The ACEER Foundations mission is to promote the conservation of the Amazon by fostering awareness, understanding, action and transformation. It aims to achieve this by initiating environmental education programmes, supporting basic and applied research, and protecting unique tracts of land. ACEER has been a dynamic force for rainforest conservation for over 20 years.
Dr Jackson travelled to the river Zambezi to work with NGO organisations and help set up supply chains for future products.
He visited KAITE, an initiative founded to promote sustainable human development. KAITE aims to contribute to the comprehensive development of individuals, society and the environment. It has a holistic approach that encompasses integrated economic, social and cultural development forms.
Dr Jackson spent some time with KAITE founder Dominikus Collenberg, working on a project that certifies its partner farmers to cultivate and process organic essential oil crops, as well as herbs and spices, using locally engineered solar dryers. KAITE also links its partner farmers to international fair trade markets so that they can directly benefit from the sale of their produce at favourable world prices.

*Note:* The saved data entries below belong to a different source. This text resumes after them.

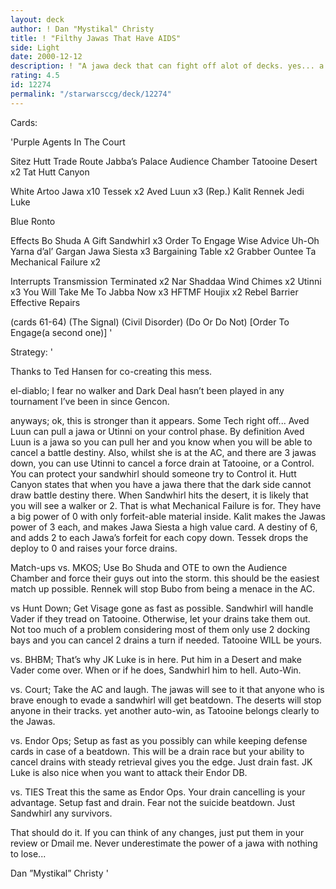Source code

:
 ```yaml
---
layout: deck
author: ! Dan "Mystikal" Christy
title: ! "Filthy Jawas That Have AIDS"
side: Light
date: 2000-12-12
description: ! "A jawa deck that can fight off alot of decks. yes... a jawa deck..."
rating: 4.5
id: 12274
permalink: "/starwarsccg/deck/12274"
---
```

Cards: 

'Purple
Agents In The Court

Sitez
Hutt Trade Route
Jabba’s Palace
Audience Chamber
Tatooine Desert x2
Tat Hutt Canyon

White
Artoo
Jawa x10
Tessek x2
Aved Luun x3 (Rep.)
Kalit
Rennek
Jedi Luke

Blue
Ronto

Effects
Bo Shuda
A Gift
Sandwhirl x3
Order To Engage
Wise Advice
Uh-Oh
Yarna d’al’ Gargan
Jawa Siesta x3
Bargaining Table x2
Grabber
Ountee Ta
Mechanical Failure x2

Interrupts
Transmission Terminated x2
Nar Shaddaa Wind Chimes x2
Utinni x3
You Will Take Me To Jabba Now x3
HFTMF
Houjix x2
Rebel Barrier
Effective Repairs

(cards 61-64)
(The Signal)
(Civil Disorder)
(Do Or Do Not)
[Order To Engage(a second one)] '

Strategy: '

Thanks to Ted Hansen for co-creating this mess.

el-diablo;
I fear no walker and Dark Deal hasn’t been played in any tournament I’ve been in since Gencon.

anyways;
ok, this is stronger than it appears. Some Tech right off... Aved Luun can pull a jawa or Utinni on your control phase. By definition Aved Luun is a jawa so you can pull her and you know when you will be able to cancel a battle destiny. Also, whilst she is at the AC, and there are 3 jawas down, you can use Utinni to cancel a force drain at Tatooine, or a Control. You can protect your sandwhirl should someone try to Control it. Hutt Canyon states that when you have a jawa there that the dark side cannot draw battle destiny there. When Sandwhirl hits the desert, it is likely that you will see a walker or 2. That is what Mechanical Failure is for. They have a big power of 0 with only forfeit-able material inside. Kalit makes the Jawas power of 3 each, and makes Jawa Siesta a high value card. A destiny of 6, and adds 2 to each Jawa’s forfeit for each copy down. Tessek drops the deploy to 0 and raises your force drains.

Match-ups
vs. MKOS;
Use Bo Shuda and OTE to own the Audience Chamber and force their guys out into the storm. this should be the easiest match up possible. Rennek will stop Bubo from being a menace in the AC.

vs Hunt Down;
Get Visage gone as fast as possible. Sandwhirl will handle Vader if they tread on Tatooine. Otherwise, let your drains take them out. Not too much of a problem considering most of them only use 2 docking bays and you can cancel 2 drains a turn if needed. Tatooine WILL be yours.

vs. BHBM;
That’s why JK Luke is in here. Put him in a Desert and make Vader come over. When or if he does, Sandwhirl him to hell. Auto-Win.

vs. Court;
Take the AC and laugh. The jawas will see to it that anyone who is brave enough to evade a sandwhirl will get beatdown. The deserts will stop anyone in their tracks. yet another auto-win, as Tatooine belongs clearly to the Jawas.

vs. Endor Ops;
Setup as fast as you possibly can while keeping defense cards in case of a beatdown. This will be a drain race but your ability to cancel drains with steady retrieval gives you the edge. Just drain fast. JK Luke is also nice when you want to attack their Endor DB.

vs. TIES
Treat this the same as Endor Ops. Your drain cancelling is your advantage. Setup fast and drain. Fear not the suicide beatdown. Just Sandwhirl any survivors.

That should do it. If you can think of any changes, just put them in your review or Dmail me. Never underestimate the power of a jawa with nothing to lose...

Dan ”Mystikal” Christy    '
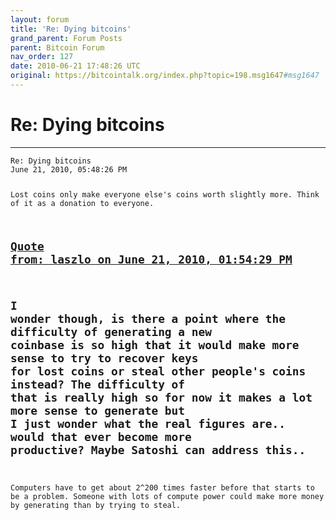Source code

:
 ```yaml
---
layout: forum
title: 'Re: Dying bitcoins'
grand_parent: Forum Posts
parent: Bitcoin Forum
nav_order: 127
date: 2010-06-21 17:48:26 UTC
original: https://bitcointalk.org/index.php?topic=198.msg1647#msg1647
---
```


# Re: Dying bitcoins
---

<div class="language-plaintext highlighter-rouge"><div class="highlight"><pre class="highlight">
<code>Re: Dying bitcoins
June 21, 2010, 05:48:26 PM

Lost coins only make everyone else's coins worth slightly more.  Think of it as a donation to everyone.

<a href="https://bitcointalk.org/index.php?topic=198.msg1640#msg1640">Quote from: laszlo on June 21, 2010, 01:54:29 PM</a>
-------------
I wonder though, is there a point where the difficulty of generating a new coinbase is so high that it would make more sense to try to recover keys for lost coins or steal other people's coins instead?  The difficulty of that is really high so for now it makes a lot more sense to generate but I just wonder what the real figures are.. would that ever become more productive?  Maybe Satoshi can address this..
-------------

Computers have to get about 2^200 times faster before that starts to be a problem.  Someone with lots of compute power could make more money by generating than by trying to steal.
</code></pre></div></div>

Another organisation that Dr Jackson visited was Speciality Foods of Africa, whose Tulimara brand works to sustainably commercialise indigenous natural resources. This provides alternative incomes for rural producers while encouraging the conservation of natural resources. Their vision is to be the leading producer and supplier of fairly traded, natural food products from Africa. The Tulimara branded products are manufactured entirely from natural and indigenous ingredients. All raw products are purchased from rural community groups or small-scale rural farmers from around Africa.
SFAs products are marked as:
Natural - produced without the use of chemicals and artificial substancesHealthy - their nutritional composition means they are full of health benefits Fairly traded - everyone along the production line is fairly remunerated for their contribution to the finished product
These attributes give SFA products the potential to tap niche markets both locally and overseas.
Expedition Manna Pool
It was in UNESCO World Heritage Site Mana Pools, Zimbabwe, that Dr Jackson found a whole colony of Kigelia trees living by the edge of the Zambezi river. Dr Jackson worked with a conservation programme through which his colleagues map and log the trees to study their ecology and help conserve this area for future generations. The idea is to use the information gathered here to support the sustainable farming of this key indigenous species and others elsewhere in Africa.